Shapiro: Bishop Schlert helped enable the cover-up.
Diocese: False. That never happened. In 2002, then-Monsignor Schlert played a key role in turning over all files on abusers to the five District Attorneys of the Diocese. The Diocese of Allentown was the first Diocese in Pennsylvania to take such a step.
Shapiro: The Diocese investigated a victim, causing her additional pain.
Diocese: False. Bishop Schlert never investigated or discredited the victim to which the Attorney General was referring. He has never investigated or discredited any victim, nor has he ever instructed anyone to do so. Bishop Schlert has always viewed victims as sincere, dignified, and extremely courageous for coming forward. He has always treated them with respect, and always will. For those who suggest otherwise, nothing could be further from the truth. He has made it a priority to meet with victims and will continue to do so.

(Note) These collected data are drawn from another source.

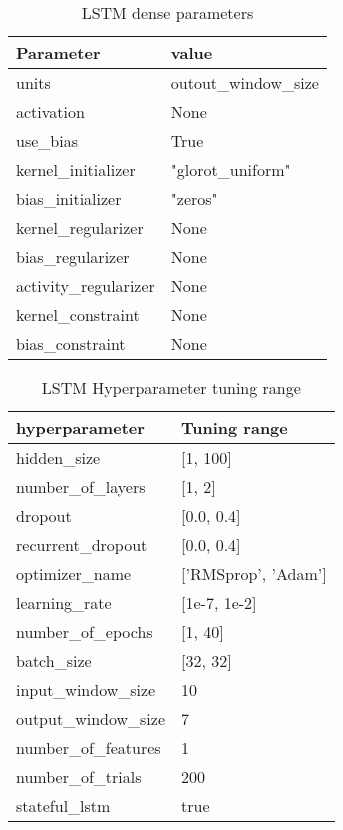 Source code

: \begin{table}[h]
  \centering
  \caption{LSTM dense parameters}
  \label{table:LSTM-dense-cell-parameters}
  \begin{tabular}{|l|l|}\hline
    Parameter             & value                \\ \hline
    \hline
    units                 & outout\_window\_size \\
    activation            & None                 \\
    use\_bias             & True                 \\
    kernel\_initializer   & "glorot\_uniform"    \\
    bias\_initializer     & "zeros"              \\
    kernel\_regularizer   & None                 \\
    bias\_regularizer     & None                 \\
    activity\_regularizer & None                 \\
    kernel\_constraint    & None                 \\
    bias\_constraint      & None                 \\
    \hline
  \end{tabular}
\end{table}

\begin{table}[h]
  \centering
  \caption{LSTM Hyperparameter tuning range}
  \label{table:LSTM-hyperparameters-tuning-range}
  \begin{tabular}{|l|l|}\hline
    hyperparameter       & Tuning range        \\ \hline
    \hline
    hidden\_size         & [1, 100]            \\
    number\_of\_layers   & [1, 2]              \\
    dropout              & [0.0, 0.4]          \\
    recurrent\_dropout   & [0.0, 0.4]          \\
    optimizer\_name      & ['RMSprop', 'Adam'] \\
    learning\_rate       & [1e-7, 1e-2]        \\
    number\_of\_epochs   & [1, 40]             \\
    batch\_size          & [32, 32]            \\
    input\_window\_size  & 10                  \\
    output\_window\_size & 7                   \\
    number\_of\_features & 1                   \\
    number\_of\_trials   & 200                 \\
    stateful\_lstm       & true                \\
    \hline
  \end{tabular}
\end{table}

Shapiro said he was referring to the case of a high-school girl assaulted by Fr. Francis Fromholzer, and the fact that a lawyer provided disparaging information on the victim to the Diocese. The Diocese did not solicit this information. The Diocese never investigated the victim or attempted to discredit her. The Diocese never acted on the unsolicited information. In fact, after the Diocese met with the victim in 2002, the Diocese removed the priest from ministry. Further, the Diocese did not disclose the information publicly. It was provided to the Grand Jury as a result of a subpoena. It was the Grand Jury Report that made this information about the victim public.
Shapiro: Bishop Schlert was rewarded (promoted to Bishop) after not doing the right thing on clergy abuse.
Diocese: False. During his time as Vicar General, then-Monsignor Schlert was a leader in implementing many steps to keep children safe, including playing a key role in establishing background checks for clergy and volunteers, and implementing training for adults, education for children, clear policies and strict codes of conduct, as well as more rigorous standards and training for candidates preparing for the Priesthood. Monsignor Schlert was instrumental in establishing a Victim Assistance Coordinator, he formalized assistance for victims, and he named safe environment coordinators.
Bishop Schlert’s actions since becoming Bishop a little more than a year ago demonstrate that he is strong and decisive when an allegation occurs: He immediately notifies law enforcement, he immediately removes priests from ministry, and the Diocese acts with transparency.
Shapiro: Bishop Schlert’s conduct is abhorrent, and it is unconscionable that he is Bishop of Allentown.
Diocese: On the contrary, rather than being a detriment to his leadership, Bishop Schlert’s experience as a leader in the Diocese for these many years in confronting the horrors of sexual abuse of minors has prepared him to respond to this moment in the Church’s history.
As the Attorney General himself said, as quoted in The Morning Call on May 23, 2018, “The position of Bishop Alfred Schlert of Allentown … to not mount any legal challenge that would silence the voices of victims of sexual abuse within the Catholic Church is the right decision.”